In basic terms, a SAN is all about connecting hardware components together with cables. Hardware components need a common interface method to allow them to talk to each other, and the most common interface is SCSI (Small Computer Systems Interface). There are three protocols that can send signals down wires, Fibre Channel, Ethernet and SCSI. Intermediate interfaces sit between these options, so that working options include; SCSI, iSCSI to Ethernet, FCIP to Ethernet, FCoE to Ethernet and Fibre channel.
Non Volatile Memory Express, or NVMe, is an open standards protocol specifically designed for communications between between servers and Flash / SCM Storage. NVMe-oF, or NVMe over Fiber, allows NVMe to work over a Fiber Channel SAN network. NVMe is fully discussed in the NVMe page
SCSI is the standard I/O bus protocol which provides a common command set between devices and is discussed in detail here. As SCSI can interface directly to both hardware and cables it can be used exclusively to form a SAN. The problem with SCSI is that cable lengths are limited to about 15m, and only 15 devices can be placed on a SCSIb bus. Even though a SCSI SAN is very cheap to implement, this means that a pure SCSI SAN is not normally a practical proposition.
iSCSI or internet SCSI interfaces with TCP/IP to allow SCSI to run over an ethernet network. iSCSI SANs were proposed at the end of 2002 and matured into usable products in 2004. The biggest advantage of iSCSI is that it is much cheaper than fibre channel. It also makes clustering easier, supports multi-path IO and makes multi-site replication easier. ISCSI is still considered the optimum choice for moderate to low performance applications, though many people do use it for top class work. It is typically used for Windows, Netware or Linux, with some small Unix takeup. Application servers that are Ethernet enabled can be attached directly to an iSCSI SAN, they do not need expensive HBA cards.
Like all Fibre Channel protocols, FCIP or Fibre Channel over IP uses FCP or Fibre Channel Protocol which interfaces with SCSI and translates SCSI commands to Fibre Channel. FCIP, sometimes called fibre channel tunnelling, lets Fibre Channel run over IP networks and so use ethernet. Note the different conversion levels here; SCSI - FCP - FCIP - TCP/IP - Ethernet. FCIP is ideal for geographically dispersed SANs as it avoids the need for DWDM switches over long distances (dense wave division multiplexers) and so is cheaper. It works a bit like an ISL, so it will join 2 separate fabrics into a single fabric, unless it is combined with a router, in which case the fabrics are kept separate.
FCoE is described by the name, 'Fibre Channel over Ethernet' The difference is that it does not use the TCP/IP stack but interfaces directly with Ethernet instead. It is usually used with Converged Network Adapters (CNAs) to combine data and storage into a single network and so reduce cabling requirements. For this to work, the Ethernet standard had to be enhanced to stop frames from being lost at busy times.
Fibre Channel uses FCP to talk to SCSI, but can talk to the cables direct.
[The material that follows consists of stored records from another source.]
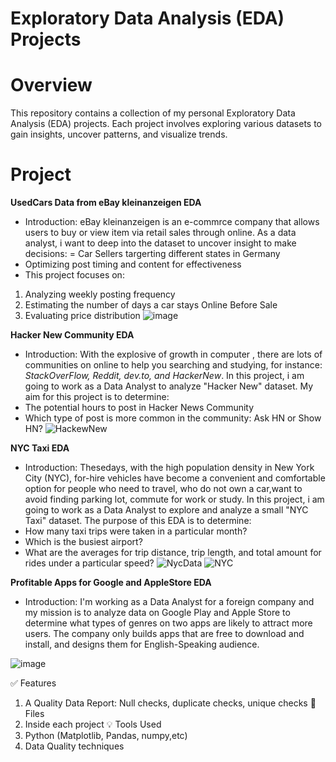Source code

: # Exploratory Data Analysis (EDA) Projects
# Overview
This repository contains a collection of my personal Exploratory Data Analysis (EDA) projects. Each project involves exploring various datasets to gain insights, uncover patterns, and visualize trends.
# Project
**UsedCars Data from eBay kleinanzeigen EDA**
- Introduction: eBay kleinanzeigen is an e-commrce company that allows users to buy or view item via retail sales through online. As a data analyst, i want to deep into the dataset to uncover insight to make decisions:
= Car Sellers targerting different states in Germany
- Optimizing post timing and content for effectiveness
- This project focuses on:
1. Analyzing weekly posting frequency
2. Estimating the number of days a car stays Online Before Sale
3. Evaluating price distribution
![image](https://github.com/user-attachments/assets/28ee611a-c757-4000-bff2-00c83dd342f1)

   
**Hacker New Community EDA**
- Introduction: With the explosive of growth in computer , there are lots of communities on online to help you searching and studying, for instance: *StackOverFlow, Reddit, dev.to, and HackerNew*. In this project, i am going to work as a Data Analyst to analyze "Hacker New" dataset. My aim for this project is to determine:
- The potential hours to post in Hacker News Community
- Which type of post is more common in the community: Ask HN or Show HN?
![HackewNew](https://github.com/user-attachments/assets/60a1957f-3e37-43b8-b68f-0839be054401)


**NYC Taxi EDA**
- Introduction: Thesedays, with the high population density in New York City (NYC), for-hire vehicles have become a convenient and comfortable option for people who need to travel, who do not own a car,want to avoid finding parking lot, commute for work or study. In this project, i am going to work as a Data Analyst to explore and analyze a small "NYC Taxi" dataset.
The purpose of this EDA is to determine:
- How many taxi trips were taken in a particular month?
- Which is the busiest airport?
- What are the averages for trip distance, trip length, and total amount for rides under a particular speed?
![NycData](https://github.com/user-attachments/assets/412ab606-673b-43b6-b37f-a1d913e37cbc)
![NYC](https://github.com/user-attachments/assets/b6e92792-1eef-4eb4-96ac-6ba519f62f33)



**Profitable Apps for Google and AppleStore EDA**
- Introduction: I'm working as a Data Analyst for a foreign company and my mission is to analyze data on Google Play and Apple Store to determine what types of genres on two apps are likely to attract more users. The company only builds apps that are free to download and install, and  designs them for English-Speaking audience.

![image](https://github.com/user-attachments/assets/a6348fac-38e2-4b66-85fa-dc67c71f0df8)

✅ Features
1. A Quality Data Report: Null checks, duplicate checks, unique checks
📂 Files
1. Inside each project
💡 Tools Used
1. Python (Matplotlib, Pandas, numpy,etc)
2. Data Quality techniques

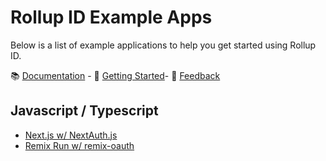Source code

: # Rollup ID Example Apps

Below is a list of example applications to help you get started using Rollup ID.

📚 [Documentation](https://docs.rollup.id) - 🚀 [Getting Started](https://docs.rollup.id/getting-started/overview)- 💬 [Feedback](https://discord.gg/rollup.id)

## Javascript / Typescript

- [Next.js w/ NextAuth.js](./nextjs)
- [Remix Run w/ remix-oauth](./remix)
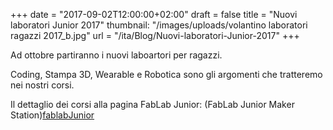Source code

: +++
date = "2017-09-02T12:00:00+02:00"
draft = false
title = "Nuovi laboratori Junior 2017"
thumbnail: "/images/uploads/volantino laboratori ragazzi 2017_b.jpg"
url = "/ita/Blog/Nuovi-laboratori-Junior-2017"
+++

Ad ottobre partiranno i nuovi laboartori per ragazzi.

Coding, Stampa 3D, Wearable e Robotica sono gli argomenti che tratteremo nei nostri corsi.

Il dettaglio dei corsi alla pagina FabLab Junior: (FabLab Junior Maker Station)[fablabJunior]


[fablabJunior]: /fablabJunior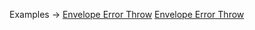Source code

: <p class="ExampleLinks">Examples <span class="ExampleLinksTitleSeparator">-></span> <a href="../../examples/output/output_envelope_envelope_error-throw__envelope-error-throw">Envelope Error Throw</a> <span class="ExampleLinksSeparator"></span> <a href="../../examples/output/output_envelope_envelope_error-throw__envelope-error-throw">Envelope Error Throw</a></p>
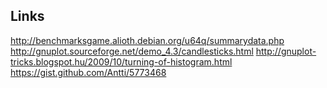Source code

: ## Links
http://benchmarksgame.alioth.debian.org/u64q/summarydata.php
http://gnuplot.sourceforge.net/demo_4.3/candlesticks.html
http://gnuplot-tricks.blogspot.hu/2009/10/turning-of-histogram.html
https://gist.github.com/Antti/5773468

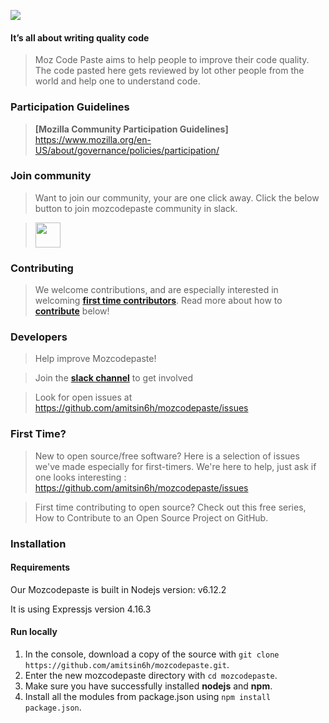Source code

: [<img src="https://screenshotscdn.firefoxusercontent.com/images/d03b1f5a-b1da-4f11-b34d-b69861f9cd43.png">](https://mozcodepaste.herokuapp.com/)

#### It’s all about writing quality code

> Moz Code Paste aims to help people to improve their code quality. The code pasted here gets reviewed by lot other people from the world and help one to understand code.

### Participation Guidelines

> **[Mozilla Community Participation Guidelines]** https://www.mozilla.org/en-US/about/governance/policies/participation/

### Join community

> Want to join our community, your are one click away. Click the below button to join mozcodepaste community in slack.

> [<img src="https://screenshotscdn.firefoxusercontent.com/images/d3e889f4-c765-45a8-a612-8b93b2b9c4d3.png" height="40">](https://join.slack.com/t/mozcodepaste/shared_invite/enQtMzU2MjIwMjQ4MTE4LWNhZDBiZmZkYzQ2NjM4OTkzM2VkYzkwZGU0MTgwMmU1NGMyZmQwZjFlNDIyNzZlNWUwNTE4MGQwZTUxNjVkYjM)

### Contributing

> We welcome contributions, and are especially interested in welcoming **[first time contributors](#first-time)**. Read more about how to **[contribute](#developers)** below!

### Developers

> Help improve Mozcodepaste!

> Join the **[slack channel](https://join.slack.com/t/mozcodepaste/shared_invite/enQtMzU2MjIwMjQ4MTE4LWNhZDBiZmZkYzQ2NjM4OTkzM2VkYzkwZGU0MTgwMmU1NGMyZmQwZjFlNDIyNzZlNWUwNTE4MGQwZTUxNjVkYjM)** to get involved

> Look for open issues at https://github.com/amitsin6h/mozcodepaste/issues

### First Time?

> New to open source/free software? Here is a selection of issues we've made especially for first-timers. We're here to help, just ask if one looks interesting : https://github.com/amitsin6h/mozcodepaste/issues

> First time contributing to open source? Check out this free series, How to Contribute to an Open Source Project on GitHub.

### Installation

#### Requirements

Our Mozcodepaste is built in Nodejs version: v6.12.2

It is using Expressjs version 4.16.3

#### Run locally

1. In the console, download a copy of the source with `git clone https://github.com/amitsin6h/mozcodepaste.git`.
2. Enter the new mozcodepaste directory with `cd mozcodepaste`.
3. Make sure you have successfully installed **nodejs** and **npm**.
4. Install all the modules from package.json using `npm install package.json`.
It has three main variants, Point to Point, Arbitrated Loop and Switched Fabric.
Point to point is just simply a pair of fibers that connect one server to one storage device. While not a SAN, this is an improvement over SCSI as the cable distance can be much longer, but the big problem is that there is no room for expansion.
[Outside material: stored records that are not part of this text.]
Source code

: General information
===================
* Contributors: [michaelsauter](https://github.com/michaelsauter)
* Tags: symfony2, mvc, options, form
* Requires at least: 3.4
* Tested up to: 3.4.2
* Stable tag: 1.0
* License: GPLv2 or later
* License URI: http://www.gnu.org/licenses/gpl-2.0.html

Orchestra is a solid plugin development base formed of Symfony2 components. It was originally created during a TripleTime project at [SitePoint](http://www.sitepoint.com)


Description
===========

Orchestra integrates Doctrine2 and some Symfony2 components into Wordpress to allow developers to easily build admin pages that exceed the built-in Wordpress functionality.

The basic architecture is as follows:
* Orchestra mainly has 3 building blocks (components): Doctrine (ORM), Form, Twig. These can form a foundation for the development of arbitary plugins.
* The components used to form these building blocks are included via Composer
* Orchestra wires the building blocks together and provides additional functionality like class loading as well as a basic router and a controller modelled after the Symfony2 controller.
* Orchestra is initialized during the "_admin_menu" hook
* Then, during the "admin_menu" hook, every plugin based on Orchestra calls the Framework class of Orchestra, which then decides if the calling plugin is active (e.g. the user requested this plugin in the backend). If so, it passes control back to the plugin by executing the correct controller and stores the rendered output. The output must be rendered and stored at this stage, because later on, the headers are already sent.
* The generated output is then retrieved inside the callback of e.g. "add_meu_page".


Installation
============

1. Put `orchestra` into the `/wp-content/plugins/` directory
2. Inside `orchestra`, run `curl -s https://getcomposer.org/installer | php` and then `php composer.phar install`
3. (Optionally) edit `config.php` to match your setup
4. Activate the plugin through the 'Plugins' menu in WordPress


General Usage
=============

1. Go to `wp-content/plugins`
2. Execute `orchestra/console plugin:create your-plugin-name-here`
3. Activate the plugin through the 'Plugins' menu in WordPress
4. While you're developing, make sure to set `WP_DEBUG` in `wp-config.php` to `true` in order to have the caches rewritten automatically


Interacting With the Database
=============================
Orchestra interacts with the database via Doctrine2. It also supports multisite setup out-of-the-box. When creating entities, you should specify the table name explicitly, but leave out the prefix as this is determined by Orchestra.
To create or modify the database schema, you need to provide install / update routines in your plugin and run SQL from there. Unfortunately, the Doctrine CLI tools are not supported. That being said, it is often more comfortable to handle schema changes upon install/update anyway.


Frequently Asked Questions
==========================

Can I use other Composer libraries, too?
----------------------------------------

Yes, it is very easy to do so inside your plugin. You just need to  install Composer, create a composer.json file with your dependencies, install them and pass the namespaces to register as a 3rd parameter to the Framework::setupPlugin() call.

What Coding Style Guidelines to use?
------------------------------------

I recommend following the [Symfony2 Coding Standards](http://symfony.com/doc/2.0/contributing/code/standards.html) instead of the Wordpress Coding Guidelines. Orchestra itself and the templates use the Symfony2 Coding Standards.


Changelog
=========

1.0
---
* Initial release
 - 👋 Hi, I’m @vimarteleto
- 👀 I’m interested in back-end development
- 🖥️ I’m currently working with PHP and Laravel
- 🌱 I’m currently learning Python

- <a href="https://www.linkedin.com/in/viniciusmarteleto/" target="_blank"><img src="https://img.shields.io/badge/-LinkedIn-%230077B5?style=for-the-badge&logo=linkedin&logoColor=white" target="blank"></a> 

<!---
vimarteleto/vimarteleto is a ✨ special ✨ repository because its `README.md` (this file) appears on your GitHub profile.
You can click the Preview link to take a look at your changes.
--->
Older SAN fabrics often used FC-AL (Fibre Channel Arbitrated Loop), which was very suitable for connecting tape drives to servers, and was often implemented as a Hub, a single switch that healed itself if one port became in-operational. FC-AL is still typically used inside storage subsystems to manage the disk strings. The nodes on FC-AL share the bandwidth, so as more nodes are added, performance degrades.
Switched fabrics are expandable and perform best as each port gets the full bandwidth. This means that available network bandwidth actually increases as devices are added/ Switched Fabrics are discussed in detail below.
A Hub is used in a LAN rather that a SAN, but is mentioned here for completeness. A Hub is a cable connecting appliance in which all devices are interconnected, but only one can use the network at a time. A Hub would not normally be used for devices that are attached to the internet, as when it receives a data packet, it broadcasts it out to all the other devices attached to the hub, regardless of which one ends up being the final destination. The network bandwidth is split between all of the connected devices, so if several devices are active, then the banwidth is shared between them, which will slow performance down.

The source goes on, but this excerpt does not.